Thursday, August 3, 2006 (Reuters Health)—Approximately 40% of women say they “feel uncomfortable” when asked to make a decision between breast-conserving surgery and radical mastectomy for breast cancer, according to results of a Canadian study of breast cancer patient who were all candidates for breast-conserving surgery.
“Patient-centered care,” where the patient is involved more or less, depending upon the physician, in decision-making is becoming more common, but these study findings suggest that the majority of patients don’t want this approach.
Dr. Wally J. Temple and associates at the University of Calgary in Alberta, Canada, conducted a prospective study of 157 women with a first diagnosis of localized unilateral breast cancer between 1992 and 1995. Of the total number, 71.3% anticipated having breast-conserving surgery and 28.7% expected a modified radical mastectomy.
The two main factors that influenced women’s treatment choices were doctor’s advice and the possibility for a complete cure.
Approximately 60% of women were satisfied with the degree that they participated in decision-making. However, only 13.6% received as much information as they wanted.
More than 25% of women participated in the decision more than they wanted to, while 12% had a smaller role in decision-making than they wanted.
“We suggest that the surgeon’s interpretation of ’patient-centered care’ made 40% of our patients uncomfortable,” Dr. Temple writes in the July 20th Journal of Clinical Oncology. “This might adversely affect some women’s satisfaction with care.”

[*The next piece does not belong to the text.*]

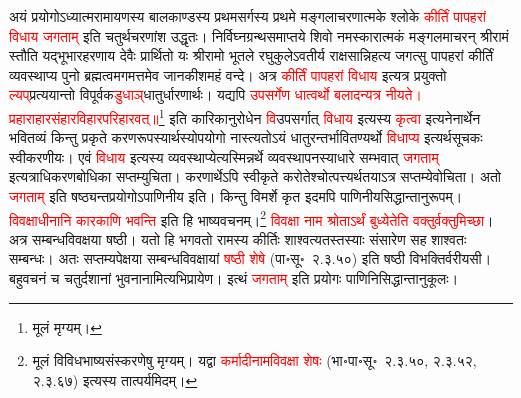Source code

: \begin{sloppypar}\justifying\noindent\hspace{10mm} अयं प्रयोगोऽध्यात्म\-रामायणस्य बाल\-काण्डस्य प्रथम\-सर्गस्य प्रथमे मङ्गलाचरणात्मके श्लोके \textcolor{red}{कीर्तिं पाप\-हरां विधाय जगताम्‌} इति चतुर्थ\-चरणांश उद्धृतः। निर्विघ्न\-ग्रन्थ\-समाप्तये शिवो नमस्कारात्मकं मङ्गलमाचरन् श्रीरामं स्तौति यद्भू\-भार\-हरणाय देवैः प्रार्थितो यः श्रीरामो भूतले रघु\-कुलेऽवतीर्य राक्षसान्निहत्य जगत्सु पाप\-हरां कीर्तिं व्यवस्थाप्य पुनो ब्रह्मत्वमगमत्तमेव जानकीशमहं वन्दे। अत्र \textcolor{red}{कीर्तिं पाप\-हरां विधाय} इत्यत्र प्रयुक्तो \textcolor{red}{ल्यप्‌}\-प्रत्ययान्तो वि\-पूर्वक\textcolor{red}{डुधाञ्‌}\-धातुर्धारणार्थः। यद्यपि \textcolor{red}{उपसर्गेण धात्वर्थो बलादन्यत्र नीयते। प्रहाराहार\-संहार\-विहार\-परिहारवत्॥}\footnote{मूलं मृग्यम्।} इति कारिकानुरोधेन \textcolor{red}{वि}\-उपसर्गात् \textcolor{red}{विधाय} इत्यस्य \textcolor{red}{कृत्वा} इत्यनेनार्थेन भवितव्यं किन्तु प्रकृते करण\-रूपस्यार्थस्योप\-योगो नास्त्यतोऽयं धातुरन्तर्भावित\-ण्यर्थो \textcolor{red}{विधाप्य} इत्यर्थ\-सूचकः स्वीकरणीयः। एवं \textcolor{red}{विधाय} इत्यस्य व्यवस्थाप्येत्यस्मिन्नर्थे व्यवस्थापनस्याधारे सम्भवात् \textcolor{red}{जगताम्‌} इत्यत्राधिकरण\-बोधिका सप्तम्युचिता। करणार्थेऽपि स्वीकृते करोतेश्चोत्पत्त्यर्थतयाऽत्र
सप्तम्येवोचिता। अतो \textcolor{red}{जगताम्‌} इति षष्ठ्यन्त\-प्रयोगोऽपाणिनीय इति। किन्तु विमर्शे कृत इदमपि पाणिनीय\-सिद्धान्तानुरूपम्। \textcolor{red}{विवक्षाधीनानि कारकाणि भवन्ति} इति हि भाष्य\-वचनम्।\footnote{मूलं विविध\-भाष्य\-संस्करणेषु मृग्यम्। यद्वा \textcolor{red}{कर्मादीनामविवक्षा शेषः} (भा॰पा॰सू॰~२.३.५०, २.३.५२, २.३.६७) इत्यस्य तात्पर्यमिदम्।} \textcolor{red}{विवक्षा नाम श्रोताऽर्थं बुध्येतेति वक्तुर्वक्तुमिच्छा}। अत्र 
सम्बन्ध\-विवक्षया षष्ठी। यतो हि भगवतो रामस्य कीर्तिः शाश्वत्यतस्तस्याः संसारेण सह शाश्वतः सम्बन्धः। अतः सप्तम्यपेक्षया सम्बन्ध\-विवक्षायां \textcolor{red}{षष्ठी शेषे} (पा॰सू॰~२.३.५०) इति षष्ठी विभक्तिर्वरीयसी। बहुवचनं च चतुर्दशानां भुवनानामित्यभिप्रायेण। इत्थं \textcolor{red}{जगताम्‌} इति प्रयोगः पाणिनि\-सिद्धान्तानुकूलः।\end{sloppypar}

“There is a gap between the women’s preferences and actual experiences for the provision of information and participation in treatment; and this gap seems to be worse for information than for participation,” Dr. Temple’s group reports. Surgeons could profit from education to decrease bias in assisting women in making a decision, which should improve the number of women choosing breast-conserving surgery if they are candidates, the authors conclude.